Keynote (WoRMA)

last update: 29 April, 2022

Open Challenges of Malware Detection under Concept Drift

Prof. Gang Wang
Prof. Gang Wang
University of Illinois at Urbana-Champaign
United States of America
Abstract: The security community today is increasingly using machine learning (ML) for malware detection for its ability to scale to a large number of files and capture patterns that are difficult to describe explicitly. However, deploying an ML-based malware detector is challenging in practice due to concept drift. As the behaviors of malware and goodware constantly evolve, the shift in their data distribution often leads to serious errors in the deployed detectors. In addition, such dynamic evolvement further adds to the pressure of labeling new malware variants for model updating, which is already an expensive process.
In this talk, I will introduce our recent exploration of the challenges introduced by malware concept drift and the potential solutions. I will first discuss the problem of detecting drifting samples to proactively inform ML detectors when not to make decisions. We explore the idea of self-supervision for drift detection and design the corresponding explanation methods to make sense of the detected concept drift. Second, to facilitate malware labeling and model updating, I will share our recent results from combining cheap unsupervised methods with the existing limited/biased labels to generate higher-quality labels.

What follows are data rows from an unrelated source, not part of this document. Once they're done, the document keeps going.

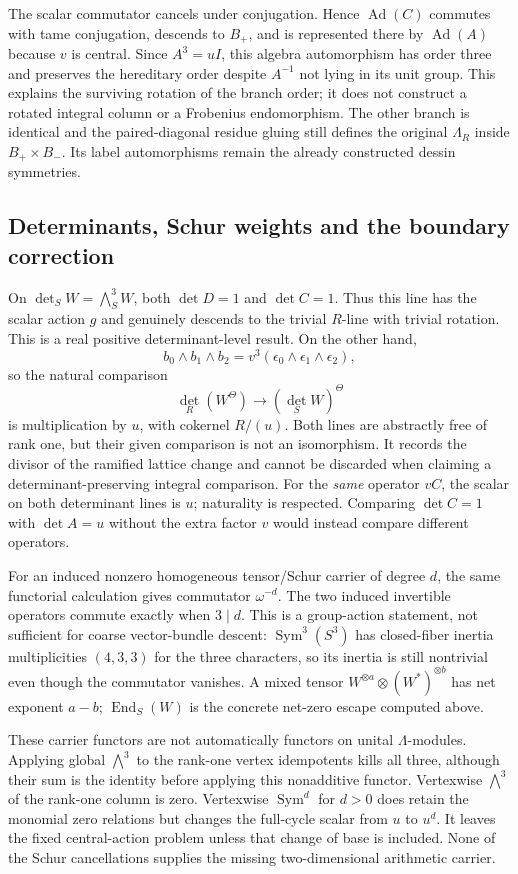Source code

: \documentclass[11pt]{article}
\theoremstyle{definition}\newtheorem{definition}[theorem]{Definition}
\theoremstyle{remark}\newtheorem{remark}[theorem]{Remark}
\begin{document}
The scalar commutator cancels under conjugation. Hence $\operatorname{Ad}(C)$ commutes with tame conjugation, descends to $B_+$, and is represented there by $\operatorname{Ad}(A)$ because $v$ is central. Since $A^3=uI$, this algebra automorphism has order three and preserves the hereditary order despite $A^{-1}$ not lying in its unit group. This explains the surviving rotation of the branch order; it does not construct a rotated integral column or a Frobenius endomorphism. The other branch is identical and the paired-diagonal residue gluing still defines the original $\Lambda_R$ inside $B_+\times B_-$. Its label automorphisms remain the already constructed dessin symmetries.

\subsection{Determinants, Schur weights and the boundary correction}
On $\det_S W=\bigwedge_S^3W$, both $\det D=1$ and $\det C=1$. Thus this line has the scalar action $g$ and genuinely descends to the trivial $R$-line with trivial rotation. This is a real positive determinant-level result. On the other hand,
\[
 b_0\wedge b_1\wedge b_2=v^3(\epsilon_0\wedge\epsilon_1\wedge\epsilon_2),
\]
so the natural comparison
\[
 \det_R(W^\Theta)\longrightarrow(\det_S W)^\Theta
\]
is multiplication by $u$, with cokernel $R/(u)$. Both lines are abstractly free of rank one, but their given comparison is not an isomorphism. It records the divisor of the ramified lattice change and cannot be discarded when claiming a determinant-preserving integral comparison. For the \emph{same} operator $vC$, the scalar on both determinant lines is $u$; naturality is respected. Comparing $\det C=1$ with $\det A=u$ without the extra factor $v$ would instead compare different operators.

For an induced nonzero homogeneous tensor/Schur carrier of degree $d$, the same functorial calculation gives commutator $\omega^{-d}$. The two induced invertible operators commute exactly when $3\mid d$. This is a group-action statement, not sufficient for coarse vector-bundle descent: $\operatorname{Sym}^3(S^3)$ has closed-fiber inertia multiplicities $(4,3,3)$ for the three characters, so its inertia is still nontrivial even though the commutator vanishes. A mixed tensor $W^{\otimes a}\otimes(W^*)^{\otimes b}$ has net exponent $a-b$; $\operatorname{End}_S(W)$ is the concrete net-zero escape computed above.

These carrier functors are not automatically functors on unital $\Lambda$-modules. Applying global $\bigwedge^3$ to the rank-one vertex idempotents kills all three, although their sum is the identity before applying this nonadditive functor. Vertexwise $\bigwedge^3$ of the rank-one column is zero. Vertexwise $\operatorname{Sym}^d$ for $d>0$ does retain the monomial zero relations but changes the full-cycle scalar from $u$ to $u^d$. It leaves the fixed central-action problem unless that change of base is included. None of the Schur cancellations supplies the missing two-dimensional arithmetic carrier.
\end{document}
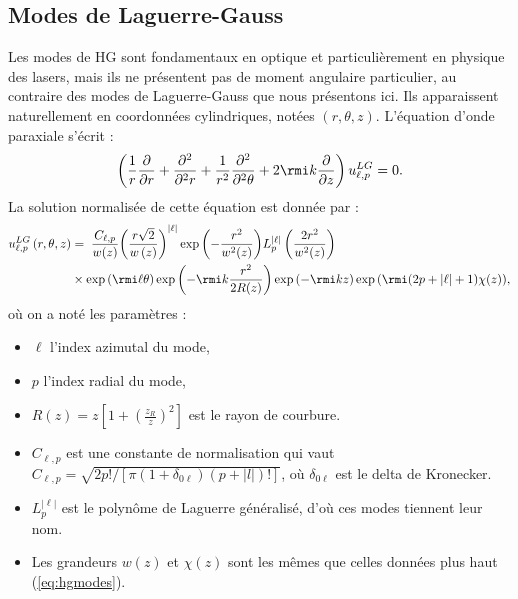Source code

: \subsection{Modes de Laguerre-Gauss}
\label{sec:LGmodes}
Les modes de HG sont fondamentaux en optique et particulièrement en physique des lasers, mais ils ne présentent pas de moment angulaire particulier, au contraire des modes de Laguerre-Gauss que nous présentons ici. Ils apparaissent naturellement en coordonnées cylindriques, notées $(r,\theta,z)$. L'équation d'onde paraxiale s'écrit :
\begin{equation*}
\left(\frac{1}{r}\frac{\partial}{\partial r} + \frac{\partial^2}{\partial^2 r} + \frac{1}{r^2}\frac{\partial^2}{\partial^2 \theta} + 2\rmi k\frac{\partial}{\partial z}\right)u^{LG}_{\ell, p}=0.
\end{equation*}
La solution normalisée de cette équation est donnée par : 
\begin{align}
{u^{LG}_{\ell,p} }\left( {r,\theta ,z} \right) &= {\;}\frac{C_{\ell,p}}{w(z)}
{\left( {\frac{r\sqrt{2}}{{w\left(z\right)}}} \right)^{\left| \ell  \right|}}
\exp{\left(- \frac{{{r^2}}}{{{{w^2(z)}}}}\right)}
L_p^{\left| \ell  \right|}\left(\frac{2r^2}{w^2(z)}\right)\nonumber\\
&\times
\exp{({\rmi}\ell \theta )}
\exp{\left(-{\rmi}k\frac{r^2}{2R(z)}\right)}
\exp{(-{\rmi}kz)}
\exp{(\rmi(2p+\left|\ell\right|+1)\chi(z))},
\label{eq:lgmodes}
\end{align} 
où on a noté les paramètres :
\begin{itemize}
\renewcommand{\labelitemi}{$\bullet$}
\setlength\itemsep{1em}
\item $\ell$ l'index azimutal du mode,
\item $p$ l'index radial du mode,
\item $R(z)=z\left[1+\left(\frac{z_R}{z}\right)^2\right]$ est le rayon de courbure.
\item $C_{\ell,p}$ est une constante de normalisation qui vaut $C_{\ell,p}=\sqrt{2p!/\left[\pi(1+\delta_{0\ell})(p+\left|l\right|)!\right]}$, où $\delta_{0\ell}$ est le delta de Kronecker.
\item $L_p^{\left| \ell  \right|}$ est le polynôme de Laguerre généralisé, d'où ces modes tiennent leur nom. 
\item Les grandeurs $w(z)$ et $\chi(z)$ sont les mêmes que celles données plus haut (\ref{eq:hgmodes}).
\end{itemize}

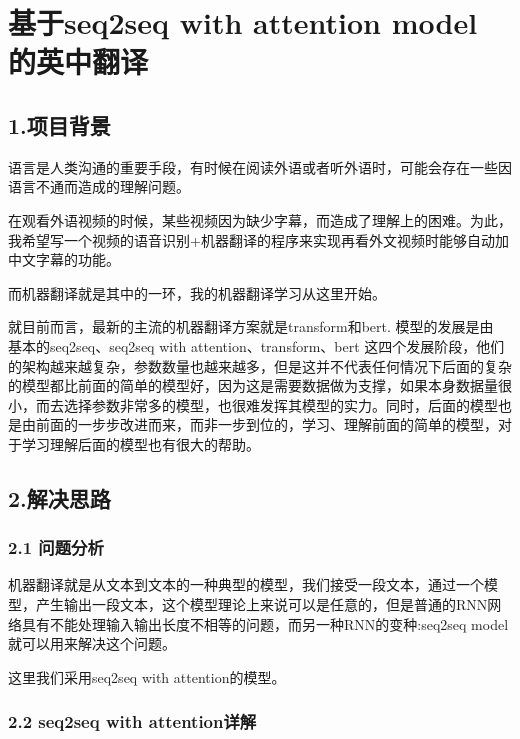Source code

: \documentclass[
]{article}
\author{}
\date{}
\begin{document}
\hypertarget{header-n0}{%
\section{基于seq2seq with attention model 的英中翻译}\label{header-n0}}

\tableofcontents

\hypertarget{header-n8}{%
\subsection{1.项目背景}\label{header-n8}}

语言是人类沟通的重要手段，有时候在阅读外语或者听外语时，可能会存在一些因语言不通而造成的理解问题。

在观看外语视频的时候，某些视频因为缺少字幕，而造成了理解上的困难。为此，我希望写一个视频的语音识别+机器翻译的程序来实现再看外文视频时能够自动加中文字幕的功能。

而机器翻译就是其中的一环，我的机器翻译学习从这里开始。

就目前而言，最新的主流的机器翻译方案就是transform和bert. 模型的发展是由
基本的seq2seq、seq2seq with attention、transform、bert
这四个发展阶段，他们的架构越来越复杂，参数数量也越来越多，但是这并不代表任何情况下后面的复杂的模型都比前面的简单的模型好，因为这是需要数据做为支撑，如果本身数据量很小，而去选择参数非常多的模型，也很难发挥其模型的实力。同时，后面的模型也是由前面的一步步改进而来，而非一步到位的，学习、理解前面的简单的模型，对于学习理解后面的模型也有很大的帮助。

\hypertarget{header-n13}{%
\subsection{2.解决思路}\label{header-n13}}

\hypertarget{header-n14}{%
\subsubsection{2.1 问题分析}\label{header-n14}}

机器翻译就是从文本到文本的一种典型的模型，我们接受一段文本，通过一个模型，产生输出一段文本，这个模型理论上来说可以是任意的，但是普通的RNN网络具有不能处理输入输出长度不相等的问题，而另一种RNN的变种:seq2seq
model就可以用来解决这个问题。

这里我们采用seq2seq with attention的模型。

\hypertarget{header-n17}{%
\subsubsection{2.2 seq2seq with attention详解}\label{header-n17}}
\end{document}

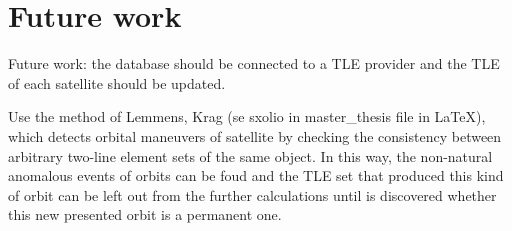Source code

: 

\bigskip
\section{Future work}
\bigskip


Future work: the database should be connected to a TLE provider and the TLE of each satellite should be updated.

Use the method of Lemmens, Krag (se sxolio in master_thesis file in LaTeX), which detects orbital maneuvers of satellite by checking the consistency between arbitrary two-line element sets of the same object. In this way, the non-natural anomalous events of orbits can be foud and the TLE set that produced this kind of orbit can be left out from the further calculations until is discovered whether this new presented orbit is a permanent one.





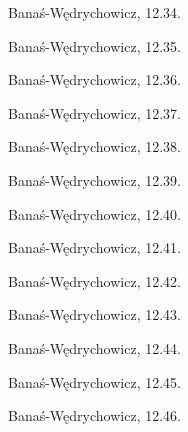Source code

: \begin{integral}
    Banaś-Wędrychowicz, 12.34.
\end{integral}

\begin{integral}
    Banaś-Wędrychowicz, 12.35.
\end{integral}

\begin{integral}
    Banaś-Wędrychowicz, 12.36.
\end{integral}

\begin{integral}
    Banaś-Wędrychowicz, 12.37.
\end{integral}

\begin{integral}
    Banaś-Wędrychowicz, 12.38.
\end{integral}

\begin{integral}
    Banaś-Wędrychowicz, 12.39.
\end{integral}

\begin{integral}
    Banaś-Wędrychowicz, 12.40.
\end{integral}

\begin{integral}
    Banaś-Wędrychowicz, 12.41.
\end{integral}

\begin{integral}
    Banaś-Wędrychowicz, 12.42.
\end{integral}

\begin{integral}
    Banaś-Wędrychowicz, 12.43.
\end{integral}

\begin{integral}
    Banaś-Wędrychowicz, 12.44.
\end{integral}

\begin{integral}
    Banaś-Wędrychowicz, 12.45.
\end{integral}

\begin{integral}
    Banaś-Wędrychowicz, 12.46.
\end{integral}

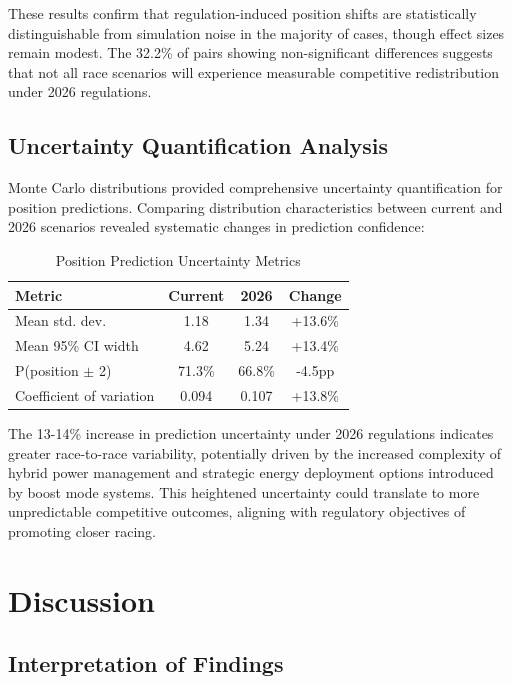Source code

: \documentclass[conference]{IEEEtran}
\begin{document}
These results confirm that regulation-induced position shifts are statistically distinguishable from simulation noise in the majority of cases, though effect sizes remain modest. The 32.2\% of pairs showing non-significant differences suggests that not all race scenarios will experience measurable competitive redistribution under 2026 regulations.

\subsection{Uncertainty Quantification Analysis}

Monte Carlo distributions provided comprehensive uncertainty quantification for position predictions. Comparing distribution characteristics between current and 2026 scenarios revealed systematic changes in prediction confidence:

\begin{table}[h]
\centering
\caption{Position Prediction Uncertainty Metrics}
\begin{tabular}{lccc}
\toprule
\textbf{Metric} & \textbf{Current} & \textbf{2026} & \textbf{Change} \\
\midrule
Mean std. dev. & 1.18 & 1.34 & +13.6\% \\
Mean 95\% CI width & 4.62 & 5.24 & +13.4\% \\
P(position $\pm$ 2) & 71.3\% & 66.8\% & -4.5pp \\
Coefficient of variation & 0.094 & 0.107 & +13.8\% \\
\bottomrule
\end{tabular}
\label{tab:uncertainty}
\end{table}

The 13-14\% increase in prediction uncertainty under 2026 regulations indicates greater race-to-race variability, potentially driven by the increased complexity of hybrid power management and strategic energy deployment options introduced by boost mode systems. This heightened uncertainty could translate to more unpredictable competitive outcomes, aligning with regulatory objectives of promoting closer racing.

\section{Discussion}

\subsection{Interpretation of Findings}
\end{document}

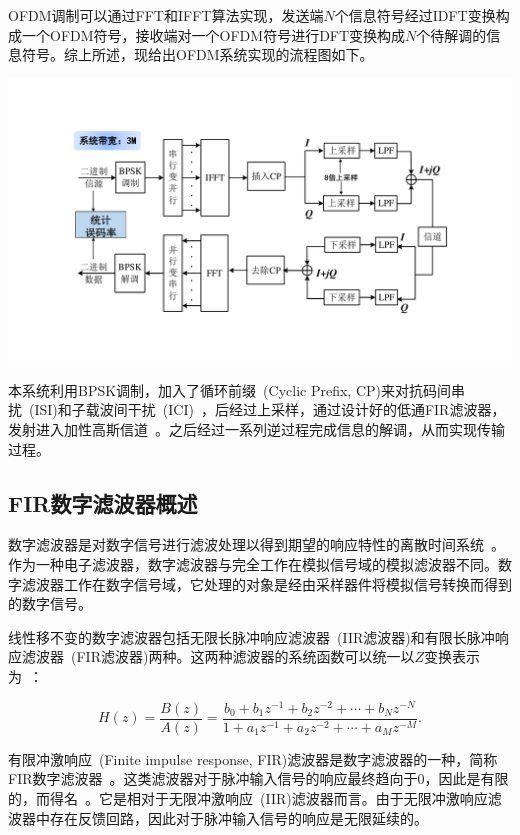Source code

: \documentclass[a4paper,11pt,onecolumn,twoside]{article}
\begin{document}
OFDM调制可以通过FFT和IFFT算法实现，发送端$N$个信息符号经过IDFT变换构成一个OFDM符号，接收端对一个OFDM符号进行DFT变换构成$N$个待解调的信息符号。综上所述，现给出OFDM系统实现的流程图如下。

\begin{center}
    \includegraphics[width=1\textwidth]{system.pdf}
\end{center}

本系统利用BPSK调制，加入了循环前缀~(Cyclic Prefix, CP)来对抗码间串扰~(ISI)和子载波间干扰~(ICI)~\supercite{wiki,ta}，后经过上采样，通过设计好的低通FIR滤波器，发射进入加性高斯信道~\supercite{ta}。之后经过一系列逆过程完成信息的解调，从而实现传输过程。

\subsection{FIR数字滤波器概述}
数字滤波器是对数字信号进行滤波处理以得到期望的响应特性的离散时间系统~\supercite{wiki}。作为一种电子滤波器，数字滤波器与完全工作在模拟信号域的模拟滤波器不同。数字滤波器工作在数字信号域，它处理的对象是经由采样器件将模拟信号转换而得到的数字信号。

线性移不变的数字滤波器包括无限长脉冲响应滤波器~(IIR滤波器)和有限长脉冲响应滤波器~(FIR滤波器)两种。这两种滤波器的系统函数可以统一以$Z$变换表示为~\supercite{textbook}：

\begin{equation}
H(z) = \frac{B(z)}{A(z)} = \frac{b_0+b_1 z^{-1}+b_2 z^{-2}+\cdots +b_N z^{-N}}{1+a_1 z^{-1}+a_2 z^{-2}+\cdots +a_M z^{-M}}.
\end{equation}

有限冲激响应~(Finite impulse response, FIR)滤波器是数字滤波器的一种，简称FIR数字滤波器~\supercite{course1}。这类滤波器对于脉冲输入信号的响应最终趋向于0，因此是有限的，而得名~\supercite{wiki,course1}。它是相对于无限冲激响应~(IIR)滤波器而言。由于无限冲激响应滤波器中存在反馈回路，因此对于脉冲输入信号的响应是无限延续的。
\end{document}
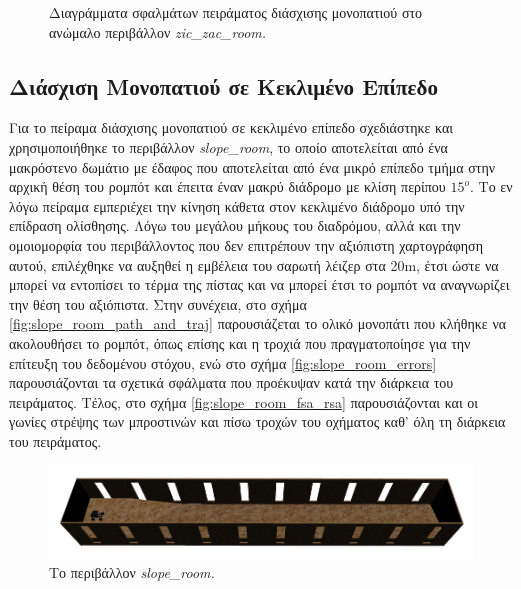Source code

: \begin{figure}[!ht]
	\caption{Διαγράμματα σφαλμάτων πειράματος διάσχισης μονοπατιού στο ανώμαλο περιβάλλον \textit{zic{\_}zac{\_}room.}}
	\label{fig:zic_zac_room_errors}
\end{figure}

\FloatBarrier

\subsection{Διάσχιση Μονοπατιού σε Κεκλιμένο Επίπεδο}
Για το πείραμα διάσχισης μονοπατιού σε κεκλιμένο επίπεδο σχεδιάστηκε και χρησιμοποιήθηκε το περιβάλλον \textit{slope{\_}room}, το οποίο αποτελείται από ένα μακρόστενο δωμάτιο με έδαφος που αποτελείται από ένα μικρό επίπεδο τμήμα στην αρχική θέση του ρομπότ και έπειτα έναν μακρύ διάδρομο με κλίση περίπου $15^o$. Το εν λόγω πείραμα εμπεριέχει την κίνηση κάθετα στον κεκλιμένο διάδρομο υπό την επίδραση ολίσθησης. Λόγω του μεγάλου μήκους του διαδρόμου, αλλά και την ομοιομορφία του περιβάλλοντος που δεν επιτρέπουν την αξιόπιστη χαρτογράφηση αυτού, επιλέχθηκε να αυξηθεί η εμβέλεια του σαρωτή λέιζερ στα 20m, έτσι ώστε να μπορεί να εντοπίσει το τέρμα της πίστας και να μπορεί έτσι το ρομπότ να αναγνωρίζει την θέση του αξιόπιστα. Στην συνέχεια, στο σχήμα \ref{fig:slope_room_path_and_traj} παρουσιάζεται το ολικό μονοπάτι που κλήθηκε να ακολουθήσει το ρομπότ, όπως επίσης και η τροχιά που πραγματοποίησε για την επίτευξη του δεδομένου στόχου, ενώ στο σχήμα \ref{fig:slope_room_errors} παρουσιάζονται τα σχετικά σφάλματα που προέκυψαν κατά την διάρκεια του πειράματος. Τέλος, στο σχήμα \ref{fig:slope_room_fsa_rsa} παρουσιάζονται και οι γωνίες στρέψης των μπροστινών και πίσω τροχών του οχήματος καθ' όλη τη διάρκεια του πειράματος.

\begin{figure}[!ht]
	\centering
	\includegraphics[width=\linewidth]{Chapters/Chapter5/Figures/ptc_experiments/slope_room.png}
	\caption{Το περιβάλλον \textit{slope{\_}room.}}
	\label{fig:slope_room}
\end{figure}	
	
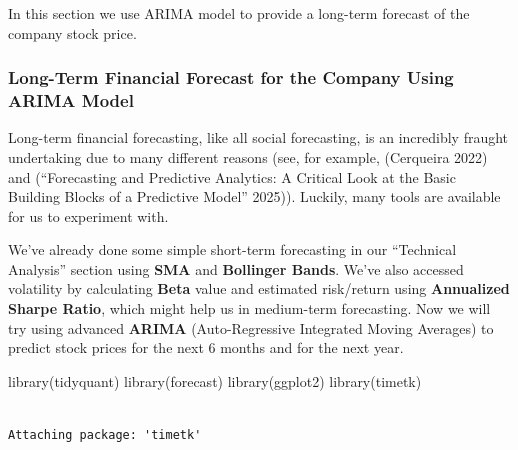 \documentclass[
  letterpaper,
  DIV=11,
  numbers=noendperiod]{scrartcl}
\newenvironment{Shaded}{\begin{snugshade}}{\end{snugshade}}
\newcommand{\FunctionTok}[1]{\textcolor[rgb]{0.28,0.35,0.67}{#1}}
\newcommand{\NormalTok}[1]{\textcolor[rgb]{0.00,0.23,0.31}{#1}}
\begin{document}
\begin{tcolorbox}[enhanced jigsaw, left=2mm, colback=white, opacityback=0, coltitle=black, arc=.35mm, leftrule=.75mm, bottomrule=.15mm, colbacktitle=quarto-callout-note-color!10!white, toptitle=1mm, title=\textcolor{quarto-callout-note-color}{\faInfo}\hspace{0.5em}{Note}, opacitybacktitle=0.6, bottomtitle=1mm, titlerule=0mm, breakable, rightrule=.15mm, toprule=.15mm, colframe=quarto-callout-note-color-frame]

In this section we use ARIMA model to provide a long-term forecast of
the company stock price.

\end{tcolorbox}

\subsubsection{\texorpdfstring{\textbf{Long-Term Financial Forecast for
the Company Using ARIMA
Model}}{Long-Term Financial Forecast for the Company Using ARIMA Model}}\label{long-term-financial-forecast-for-the-company-using-arima-model}

Long-term financial forecasting, like all social forecasting, is an
incredibly fraught undertaking due to many different reasons (see, for
example, (Cerqueira 2022) and ({``Forecasting and Predictive Analytics:
{A} Critical Look at the Basic Building Blocks of a Predictive Model''}
2025)). Luckily, many tools are available for us to experiment with.

We've already done some simple short-term forecasting in our ``Technical
Analysis'' section using \textbf{SMA} and \textbf{Bollinger Bands}.
We've also accessed volatility by calculating \textbf{Beta} value and
estimated risk/return using \textbf{Annualized Sharpe Ratio}, which
might help us in medium-term forecasting. Now we will try using advanced
\textbf{ARIMA} (Auto-Regressive Integrated Moving Averages) to predict
stock prices for the next 6 months and for the next year.

\begin{Shaded}
\begin{Highlighting}[]
\FunctionTok{library}\NormalTok{(tidyquant)}
\FunctionTok{library}\NormalTok{(forecast)}
\FunctionTok{library}\NormalTok{(ggplot2)}
\FunctionTok{library}\NormalTok{(timetk)}
\end{Highlighting}
\end{Shaded}

\begin{verbatim}

Attaching package: 'timetk'
\end{verbatim}
\end{document}
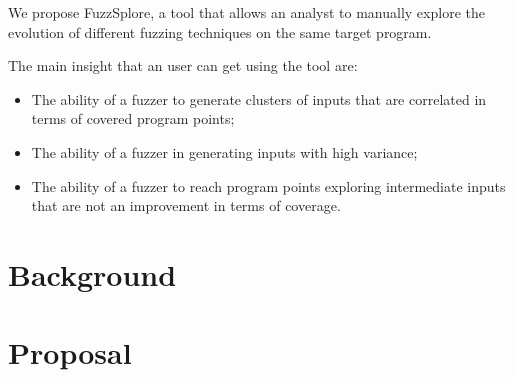 \documentclass[conference,compsoc]{IEEEtran}
\begin{document}
We propose FuzzSplore, a tool that allows an analyst to manually explore the evolution of different fuzzing techniques on the same target program.

The main insight that an user can get using the tool are:

\begin{itemize}
\item The ability of a fuzzer to generate clusters of inputs that are correlated in terms of covered program points;
\item The ability of a fuzzer in generating inputs with high variance;
\item The ability of a fuzzer to reach program points exploring intermediate inputs that are not an improvement in terms of coverage.
\end{itemize}

\section{Background}



\section{Proposal}

\cite{besensitive}



\end{document}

Finally, I will discuss the emerging threat of poisoning and backdoor attacks that exploit the dynamic updating process of malware detectors, and potential directions to robustify this process.
Speaker’s Bio: Gang Wang is an Assistant Professor of Computer Science at University of Illinois at Urbana-Champaign. He obtained his Ph.D. from UC Santa Barbara in 2016, and a B.E. from Tsinghua University in 2010. Before joining University of Illinois, he worked as an assistant professor at Virginia Tech from 2016 to 2019. His research interests are Security and Privacy, Data Mining, and Internet Measurements. His work primarily takes a data-driven approach to address emerging security threats in massive communication systems, crowdsourcing systems, mobile applications, and enterprise networks. He is a recipient of the NSF CAREER Award (2018), Amazon Research Award (2021), Google Faculty Research Award (2017), and Best Paper Awards from IMWUT 2019, ACM CCS 2018, and SIGMETRICS 2013. His projects have been covered by various media outlets such as MIT Technology Review, The New York Times, Boston Globe, and ACM TechNews.